● **Records**:
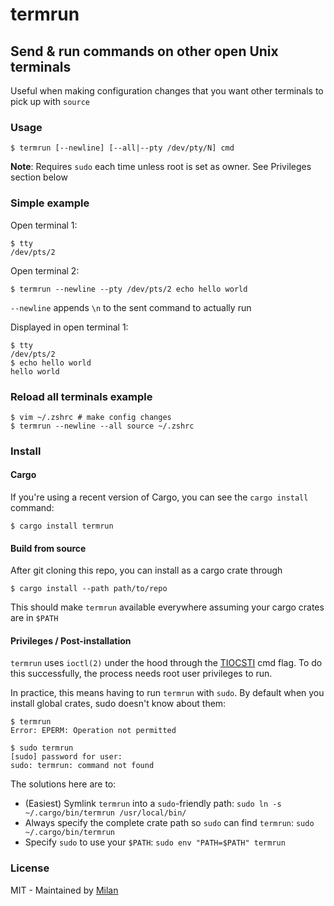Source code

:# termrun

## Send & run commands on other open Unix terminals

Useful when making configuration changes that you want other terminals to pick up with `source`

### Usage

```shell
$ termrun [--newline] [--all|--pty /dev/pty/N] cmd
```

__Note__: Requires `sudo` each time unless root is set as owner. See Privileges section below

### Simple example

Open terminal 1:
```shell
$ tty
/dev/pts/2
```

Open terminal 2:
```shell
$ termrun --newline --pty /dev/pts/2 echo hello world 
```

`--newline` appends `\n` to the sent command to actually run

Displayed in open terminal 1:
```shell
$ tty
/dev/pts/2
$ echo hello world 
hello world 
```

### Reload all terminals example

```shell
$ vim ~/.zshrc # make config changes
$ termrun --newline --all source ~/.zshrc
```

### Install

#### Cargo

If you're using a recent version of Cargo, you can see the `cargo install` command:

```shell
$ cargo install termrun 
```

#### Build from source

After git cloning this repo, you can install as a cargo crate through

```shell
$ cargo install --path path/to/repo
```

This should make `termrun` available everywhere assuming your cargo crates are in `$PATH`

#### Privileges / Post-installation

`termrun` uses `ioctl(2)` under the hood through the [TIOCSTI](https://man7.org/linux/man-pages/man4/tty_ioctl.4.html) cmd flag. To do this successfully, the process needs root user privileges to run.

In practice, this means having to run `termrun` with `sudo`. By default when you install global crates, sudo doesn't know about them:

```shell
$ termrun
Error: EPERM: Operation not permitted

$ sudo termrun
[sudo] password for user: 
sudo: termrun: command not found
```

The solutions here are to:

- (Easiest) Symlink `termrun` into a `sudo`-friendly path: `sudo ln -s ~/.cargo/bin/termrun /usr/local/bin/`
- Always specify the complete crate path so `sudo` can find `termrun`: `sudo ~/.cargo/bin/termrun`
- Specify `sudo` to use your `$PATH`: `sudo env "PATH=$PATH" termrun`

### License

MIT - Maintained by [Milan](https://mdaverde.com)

● **Directions for this task**: Exact output of each line above is wanted, without the pictures.

● **Output below**:
Source code

:# termrun

## Send & run commands on other open Unix terminals

Useful when making configuration changes that you want other terminals to pick up with `source`

### Usage

```shell
$ termrun [--newline] [--all|--pty /dev/pty/N] cmd
```

__Note__: Requires `sudo` each time unless root is set as owner. See Privileges section below

### Simple example

Open terminal 1:
```shell
$ tty
/dev/pts/2
```

Open terminal 2:
```shell
$ termrun --newline --pty /dev/pts/2 echo hello world 
```

`--newline` appends `\n` to the sent command to actually run

Displayed in open terminal 1:
```shell
$ tty
/dev/pts/2
$ echo hello world 
hello world 
```

### Reload all terminals example

```shell
$ vim ~/.zshrc # make config changes
$ termrun --newline --all source ~/.zshrc
```

### Install

#### Cargo

If you're using a recent version of Cargo, you can see the `cargo install` command:

```shell
$ cargo install termrun 
```

#### Build from source

After git cloning this repo, you can install as a cargo crate through

```shell
$ cargo install --path path/to/repo
```

This should make `termrun` available everywhere assuming your cargo crates are in `$PATH`

#### Privileges / Post-installation

`termrun` uses `ioctl(2)` under the hood through the [TIOCSTI](https://man7.org/linux/man-pages/man4/tty_ioctl.4.html) cmd flag. To do this successfully, the process needs root user privileges to run.

In practice, this means having to run `termrun` with `sudo`. By default when you install global crates, sudo doesn't know about them:

```shell
$ termrun
Error: EPERM: Operation not permitted

$ sudo termrun
[sudo] password for user: 
sudo: termrun: command not found
```

The solutions here are to:

- (Easiest) Symlink `termrun` into a `sudo`-friendly path: `sudo ln -s ~/.cargo/bin/termrun /usr/local/bin/`
- Always specify the complete crate path so `sudo` can find `termrun`: `sudo ~/.cargo/bin/termrun`
- Specify `sudo` to use your `$PATH`: `sudo env "PATH=$PATH" termrun`

### License

MIT - Maintained by [Milan](https://mdaverde.com)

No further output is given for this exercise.